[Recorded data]
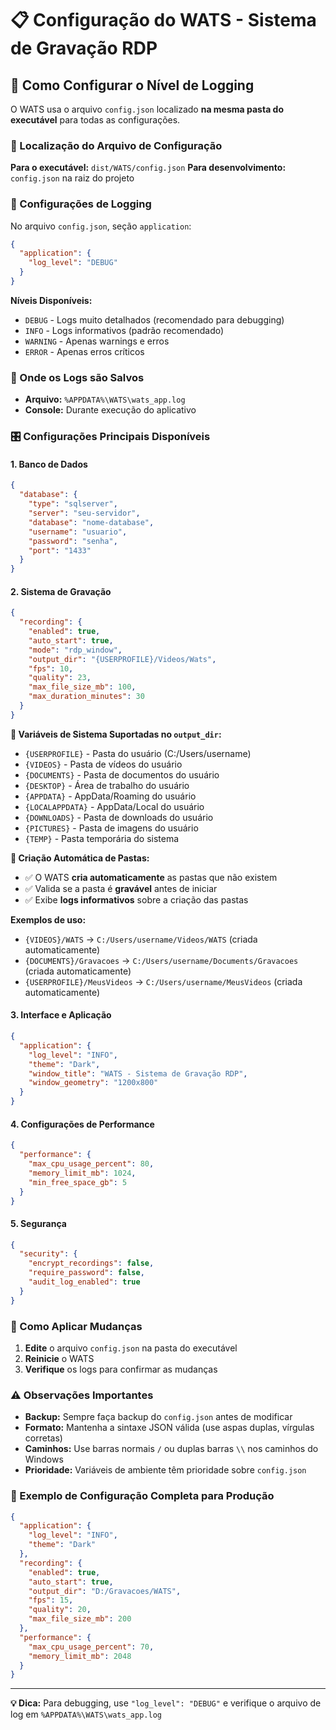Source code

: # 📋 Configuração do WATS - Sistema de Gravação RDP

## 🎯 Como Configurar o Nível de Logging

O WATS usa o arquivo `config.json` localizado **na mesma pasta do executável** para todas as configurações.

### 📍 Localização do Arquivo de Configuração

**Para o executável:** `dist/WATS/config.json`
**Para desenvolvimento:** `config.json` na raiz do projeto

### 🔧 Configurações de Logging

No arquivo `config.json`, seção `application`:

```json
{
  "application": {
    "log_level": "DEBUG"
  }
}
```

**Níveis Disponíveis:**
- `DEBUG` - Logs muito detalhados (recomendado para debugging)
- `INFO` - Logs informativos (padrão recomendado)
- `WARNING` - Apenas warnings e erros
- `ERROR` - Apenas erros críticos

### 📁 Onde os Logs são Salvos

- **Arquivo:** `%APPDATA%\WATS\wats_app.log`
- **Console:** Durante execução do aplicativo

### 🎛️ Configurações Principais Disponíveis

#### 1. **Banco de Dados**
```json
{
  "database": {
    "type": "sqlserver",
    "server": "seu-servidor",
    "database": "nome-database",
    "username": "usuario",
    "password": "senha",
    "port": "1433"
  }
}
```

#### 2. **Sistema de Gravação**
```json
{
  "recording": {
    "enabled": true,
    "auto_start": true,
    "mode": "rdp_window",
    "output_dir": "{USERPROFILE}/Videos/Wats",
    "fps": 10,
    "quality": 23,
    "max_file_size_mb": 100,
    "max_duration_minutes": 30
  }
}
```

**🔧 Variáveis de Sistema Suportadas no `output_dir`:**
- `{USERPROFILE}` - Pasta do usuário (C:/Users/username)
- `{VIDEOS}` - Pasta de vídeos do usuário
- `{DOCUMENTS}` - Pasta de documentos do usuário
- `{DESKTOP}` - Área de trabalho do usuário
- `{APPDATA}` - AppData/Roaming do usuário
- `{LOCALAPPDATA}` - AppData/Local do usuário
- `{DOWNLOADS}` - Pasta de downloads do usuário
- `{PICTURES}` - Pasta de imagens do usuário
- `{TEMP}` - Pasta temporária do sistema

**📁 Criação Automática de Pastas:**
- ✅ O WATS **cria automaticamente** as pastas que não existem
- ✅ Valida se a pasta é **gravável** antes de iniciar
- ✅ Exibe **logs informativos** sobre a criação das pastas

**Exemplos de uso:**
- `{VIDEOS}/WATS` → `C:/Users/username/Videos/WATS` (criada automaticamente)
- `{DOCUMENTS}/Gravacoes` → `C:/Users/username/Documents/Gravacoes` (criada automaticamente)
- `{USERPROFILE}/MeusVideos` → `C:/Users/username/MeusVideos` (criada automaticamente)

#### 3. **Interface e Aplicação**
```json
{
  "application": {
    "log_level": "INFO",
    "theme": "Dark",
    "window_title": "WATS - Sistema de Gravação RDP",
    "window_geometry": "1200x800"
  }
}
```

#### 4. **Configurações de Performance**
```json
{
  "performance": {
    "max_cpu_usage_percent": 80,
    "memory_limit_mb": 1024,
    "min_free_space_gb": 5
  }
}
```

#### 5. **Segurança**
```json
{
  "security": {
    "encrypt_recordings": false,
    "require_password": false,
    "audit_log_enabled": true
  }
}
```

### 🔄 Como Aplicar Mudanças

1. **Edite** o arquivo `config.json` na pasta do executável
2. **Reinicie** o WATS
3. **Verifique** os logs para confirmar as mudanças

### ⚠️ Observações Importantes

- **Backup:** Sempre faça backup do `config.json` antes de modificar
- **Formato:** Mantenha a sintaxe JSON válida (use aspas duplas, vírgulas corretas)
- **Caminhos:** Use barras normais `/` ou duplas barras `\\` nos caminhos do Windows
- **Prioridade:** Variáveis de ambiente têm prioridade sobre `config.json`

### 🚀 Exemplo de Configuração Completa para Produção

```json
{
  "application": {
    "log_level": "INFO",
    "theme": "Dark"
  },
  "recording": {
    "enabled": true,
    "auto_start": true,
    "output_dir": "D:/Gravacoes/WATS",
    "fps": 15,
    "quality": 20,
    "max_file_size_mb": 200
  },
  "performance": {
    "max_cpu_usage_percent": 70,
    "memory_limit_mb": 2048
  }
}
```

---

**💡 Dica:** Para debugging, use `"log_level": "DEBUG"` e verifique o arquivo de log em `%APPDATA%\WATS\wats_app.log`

*THE TASK:*
Copy each line of the data that includes the word "Gravação".

*RESULT OF THE EXERCISE:*
: # 📋 Configuração do WATS - Sistema de Gravação RDP
#### 2. **Sistema de Gravação**
    "window_title": "WATS - Sistema de Gravação RDP",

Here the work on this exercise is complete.